For the data below, work out how many lines include the string "webové" and report only the number.
::: Given records :::
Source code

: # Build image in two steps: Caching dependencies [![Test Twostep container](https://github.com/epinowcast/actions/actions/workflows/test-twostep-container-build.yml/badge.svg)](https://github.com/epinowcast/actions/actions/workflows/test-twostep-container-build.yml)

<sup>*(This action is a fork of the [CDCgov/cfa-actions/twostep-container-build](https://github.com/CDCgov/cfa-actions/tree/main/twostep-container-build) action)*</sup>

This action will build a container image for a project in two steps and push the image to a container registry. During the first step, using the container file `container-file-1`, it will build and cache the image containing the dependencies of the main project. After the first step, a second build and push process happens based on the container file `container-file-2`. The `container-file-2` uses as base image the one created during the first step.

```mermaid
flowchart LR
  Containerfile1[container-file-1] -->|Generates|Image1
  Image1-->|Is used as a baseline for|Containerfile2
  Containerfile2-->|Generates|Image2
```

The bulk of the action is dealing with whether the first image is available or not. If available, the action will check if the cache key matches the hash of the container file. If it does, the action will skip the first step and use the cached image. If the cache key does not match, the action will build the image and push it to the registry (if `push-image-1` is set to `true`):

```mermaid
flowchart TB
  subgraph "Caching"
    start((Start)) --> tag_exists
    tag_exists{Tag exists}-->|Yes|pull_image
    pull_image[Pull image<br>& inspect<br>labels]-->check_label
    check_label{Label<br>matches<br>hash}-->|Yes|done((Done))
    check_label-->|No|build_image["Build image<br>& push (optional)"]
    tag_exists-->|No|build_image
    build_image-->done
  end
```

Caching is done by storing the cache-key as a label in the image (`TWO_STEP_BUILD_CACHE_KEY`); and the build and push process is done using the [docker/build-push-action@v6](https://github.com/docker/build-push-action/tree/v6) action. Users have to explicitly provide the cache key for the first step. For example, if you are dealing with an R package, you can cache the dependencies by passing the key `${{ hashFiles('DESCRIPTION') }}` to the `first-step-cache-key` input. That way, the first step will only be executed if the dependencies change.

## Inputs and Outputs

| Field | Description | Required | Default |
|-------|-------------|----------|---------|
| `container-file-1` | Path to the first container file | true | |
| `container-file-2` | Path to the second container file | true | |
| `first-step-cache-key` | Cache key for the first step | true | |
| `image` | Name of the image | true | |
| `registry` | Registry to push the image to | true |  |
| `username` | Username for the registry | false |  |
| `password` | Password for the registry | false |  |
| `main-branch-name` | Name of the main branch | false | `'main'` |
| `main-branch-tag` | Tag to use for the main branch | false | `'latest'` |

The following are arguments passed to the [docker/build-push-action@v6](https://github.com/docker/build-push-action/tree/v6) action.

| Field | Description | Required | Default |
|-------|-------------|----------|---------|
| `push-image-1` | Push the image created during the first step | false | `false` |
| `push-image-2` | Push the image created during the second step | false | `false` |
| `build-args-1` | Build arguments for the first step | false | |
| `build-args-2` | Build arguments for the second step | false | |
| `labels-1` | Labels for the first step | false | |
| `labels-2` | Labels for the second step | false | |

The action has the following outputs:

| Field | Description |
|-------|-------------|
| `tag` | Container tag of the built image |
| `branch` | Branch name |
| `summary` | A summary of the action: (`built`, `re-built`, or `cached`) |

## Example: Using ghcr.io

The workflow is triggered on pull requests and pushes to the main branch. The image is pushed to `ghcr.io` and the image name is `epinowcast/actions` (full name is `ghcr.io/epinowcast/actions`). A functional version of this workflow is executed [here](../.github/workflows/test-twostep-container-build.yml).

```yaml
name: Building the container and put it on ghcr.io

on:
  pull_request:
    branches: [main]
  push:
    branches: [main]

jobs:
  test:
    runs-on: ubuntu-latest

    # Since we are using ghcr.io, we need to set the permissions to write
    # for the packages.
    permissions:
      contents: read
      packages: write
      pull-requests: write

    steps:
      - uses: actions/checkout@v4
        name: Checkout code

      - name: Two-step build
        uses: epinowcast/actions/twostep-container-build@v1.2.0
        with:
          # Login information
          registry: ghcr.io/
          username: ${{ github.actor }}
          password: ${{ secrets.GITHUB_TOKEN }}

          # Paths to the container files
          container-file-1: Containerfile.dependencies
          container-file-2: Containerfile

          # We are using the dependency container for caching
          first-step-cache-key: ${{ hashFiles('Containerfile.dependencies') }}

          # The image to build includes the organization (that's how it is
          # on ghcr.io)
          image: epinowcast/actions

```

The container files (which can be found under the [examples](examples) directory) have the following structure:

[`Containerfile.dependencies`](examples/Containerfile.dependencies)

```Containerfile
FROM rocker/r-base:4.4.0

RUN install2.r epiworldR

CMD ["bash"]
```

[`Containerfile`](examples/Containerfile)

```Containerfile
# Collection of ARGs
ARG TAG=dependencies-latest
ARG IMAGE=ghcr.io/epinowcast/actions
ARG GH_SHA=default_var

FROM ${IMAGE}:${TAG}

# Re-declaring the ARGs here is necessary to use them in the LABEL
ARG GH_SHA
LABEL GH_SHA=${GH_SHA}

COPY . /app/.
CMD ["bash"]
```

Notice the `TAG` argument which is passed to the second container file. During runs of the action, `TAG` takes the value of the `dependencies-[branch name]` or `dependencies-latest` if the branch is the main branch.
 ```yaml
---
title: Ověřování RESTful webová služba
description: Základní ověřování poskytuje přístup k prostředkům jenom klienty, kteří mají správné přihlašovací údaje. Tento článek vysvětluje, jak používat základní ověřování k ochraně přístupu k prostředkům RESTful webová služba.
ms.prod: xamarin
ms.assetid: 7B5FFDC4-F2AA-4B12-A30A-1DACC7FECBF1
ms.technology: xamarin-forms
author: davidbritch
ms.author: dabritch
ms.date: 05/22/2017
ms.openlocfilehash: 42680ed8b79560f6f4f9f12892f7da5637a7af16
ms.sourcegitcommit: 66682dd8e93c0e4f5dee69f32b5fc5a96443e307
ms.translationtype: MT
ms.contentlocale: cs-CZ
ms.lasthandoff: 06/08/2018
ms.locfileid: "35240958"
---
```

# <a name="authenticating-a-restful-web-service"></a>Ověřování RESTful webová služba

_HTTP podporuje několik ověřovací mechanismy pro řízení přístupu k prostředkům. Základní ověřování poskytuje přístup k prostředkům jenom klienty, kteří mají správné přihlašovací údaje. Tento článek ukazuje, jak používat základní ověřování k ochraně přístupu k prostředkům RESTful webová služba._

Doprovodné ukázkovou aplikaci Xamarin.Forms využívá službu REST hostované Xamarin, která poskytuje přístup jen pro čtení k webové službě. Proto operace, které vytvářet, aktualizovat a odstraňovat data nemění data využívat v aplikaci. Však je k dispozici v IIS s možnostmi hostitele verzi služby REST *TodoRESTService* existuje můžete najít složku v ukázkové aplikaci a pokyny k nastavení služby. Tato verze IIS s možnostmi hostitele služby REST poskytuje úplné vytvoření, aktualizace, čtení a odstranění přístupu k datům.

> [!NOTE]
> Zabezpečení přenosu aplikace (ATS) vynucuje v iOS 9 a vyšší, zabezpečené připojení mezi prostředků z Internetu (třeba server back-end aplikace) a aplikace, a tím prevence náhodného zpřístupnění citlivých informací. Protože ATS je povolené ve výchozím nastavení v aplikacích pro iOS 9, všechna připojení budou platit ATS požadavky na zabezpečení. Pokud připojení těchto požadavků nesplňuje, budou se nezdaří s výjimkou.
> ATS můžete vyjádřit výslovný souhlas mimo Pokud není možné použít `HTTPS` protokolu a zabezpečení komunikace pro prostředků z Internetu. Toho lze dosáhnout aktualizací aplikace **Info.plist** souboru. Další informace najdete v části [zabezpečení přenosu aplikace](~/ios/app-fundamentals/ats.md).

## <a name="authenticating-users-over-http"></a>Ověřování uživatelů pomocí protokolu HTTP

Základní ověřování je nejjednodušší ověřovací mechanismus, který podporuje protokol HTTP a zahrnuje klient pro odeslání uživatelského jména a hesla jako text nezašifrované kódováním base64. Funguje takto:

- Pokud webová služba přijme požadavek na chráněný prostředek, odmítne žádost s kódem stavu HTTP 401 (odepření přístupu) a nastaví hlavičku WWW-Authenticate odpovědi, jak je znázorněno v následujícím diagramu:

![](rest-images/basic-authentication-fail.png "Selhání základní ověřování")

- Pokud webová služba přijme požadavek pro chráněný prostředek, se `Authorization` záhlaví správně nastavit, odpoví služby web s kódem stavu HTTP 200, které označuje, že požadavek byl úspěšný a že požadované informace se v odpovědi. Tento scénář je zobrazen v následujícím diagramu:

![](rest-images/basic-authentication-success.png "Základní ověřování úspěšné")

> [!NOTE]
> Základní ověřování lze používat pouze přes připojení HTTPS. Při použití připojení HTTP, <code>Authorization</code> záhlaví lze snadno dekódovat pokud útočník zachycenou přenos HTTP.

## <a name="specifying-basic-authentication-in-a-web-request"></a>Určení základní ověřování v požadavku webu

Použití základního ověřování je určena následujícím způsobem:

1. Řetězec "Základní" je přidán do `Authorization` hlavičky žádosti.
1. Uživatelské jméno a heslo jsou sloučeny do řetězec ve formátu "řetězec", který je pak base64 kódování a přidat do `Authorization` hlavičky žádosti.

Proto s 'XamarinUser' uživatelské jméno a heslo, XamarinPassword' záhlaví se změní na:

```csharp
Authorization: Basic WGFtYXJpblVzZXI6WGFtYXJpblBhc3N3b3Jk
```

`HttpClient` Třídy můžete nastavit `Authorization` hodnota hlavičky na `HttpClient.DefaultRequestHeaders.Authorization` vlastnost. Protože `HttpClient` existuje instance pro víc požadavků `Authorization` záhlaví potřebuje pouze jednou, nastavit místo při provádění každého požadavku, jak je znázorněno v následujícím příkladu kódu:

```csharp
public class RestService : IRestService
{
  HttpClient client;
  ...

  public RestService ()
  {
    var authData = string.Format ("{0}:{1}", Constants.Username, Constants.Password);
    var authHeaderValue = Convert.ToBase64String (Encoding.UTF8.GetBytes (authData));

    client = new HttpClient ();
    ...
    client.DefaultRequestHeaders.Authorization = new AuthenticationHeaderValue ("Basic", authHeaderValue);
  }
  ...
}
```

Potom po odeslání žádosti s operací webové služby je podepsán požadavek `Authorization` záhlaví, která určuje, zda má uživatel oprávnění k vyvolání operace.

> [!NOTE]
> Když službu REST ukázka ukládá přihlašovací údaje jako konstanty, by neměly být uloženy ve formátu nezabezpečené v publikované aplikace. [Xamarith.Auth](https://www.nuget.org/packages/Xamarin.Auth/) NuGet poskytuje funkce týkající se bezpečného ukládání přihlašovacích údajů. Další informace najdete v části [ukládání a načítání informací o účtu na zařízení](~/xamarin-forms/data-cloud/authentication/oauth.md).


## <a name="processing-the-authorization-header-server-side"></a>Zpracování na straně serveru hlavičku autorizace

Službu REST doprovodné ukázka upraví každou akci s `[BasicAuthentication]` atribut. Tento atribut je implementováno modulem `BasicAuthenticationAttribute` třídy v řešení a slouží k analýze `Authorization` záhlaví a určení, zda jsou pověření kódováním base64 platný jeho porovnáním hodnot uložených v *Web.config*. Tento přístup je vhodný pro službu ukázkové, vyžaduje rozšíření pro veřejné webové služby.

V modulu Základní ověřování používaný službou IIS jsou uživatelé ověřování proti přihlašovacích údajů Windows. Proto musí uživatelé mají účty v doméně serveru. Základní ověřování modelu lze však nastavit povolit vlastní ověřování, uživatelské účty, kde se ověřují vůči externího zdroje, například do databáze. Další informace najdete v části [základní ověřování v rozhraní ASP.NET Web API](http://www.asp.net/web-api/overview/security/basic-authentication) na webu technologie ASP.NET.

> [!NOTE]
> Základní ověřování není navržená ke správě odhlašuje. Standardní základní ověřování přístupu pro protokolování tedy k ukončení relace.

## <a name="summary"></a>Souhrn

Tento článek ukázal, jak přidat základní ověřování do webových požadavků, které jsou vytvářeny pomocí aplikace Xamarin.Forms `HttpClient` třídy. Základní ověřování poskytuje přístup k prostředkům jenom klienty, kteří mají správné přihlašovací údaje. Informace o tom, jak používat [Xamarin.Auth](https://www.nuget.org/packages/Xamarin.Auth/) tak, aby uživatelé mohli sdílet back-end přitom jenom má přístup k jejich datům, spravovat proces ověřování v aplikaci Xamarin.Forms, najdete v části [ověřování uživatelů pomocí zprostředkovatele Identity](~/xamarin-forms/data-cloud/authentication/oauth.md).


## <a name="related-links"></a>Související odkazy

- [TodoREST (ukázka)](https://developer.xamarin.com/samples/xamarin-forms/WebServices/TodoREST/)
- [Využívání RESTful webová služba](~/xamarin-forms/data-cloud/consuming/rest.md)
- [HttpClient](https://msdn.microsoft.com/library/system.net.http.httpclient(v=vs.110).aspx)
:::
Answer below
3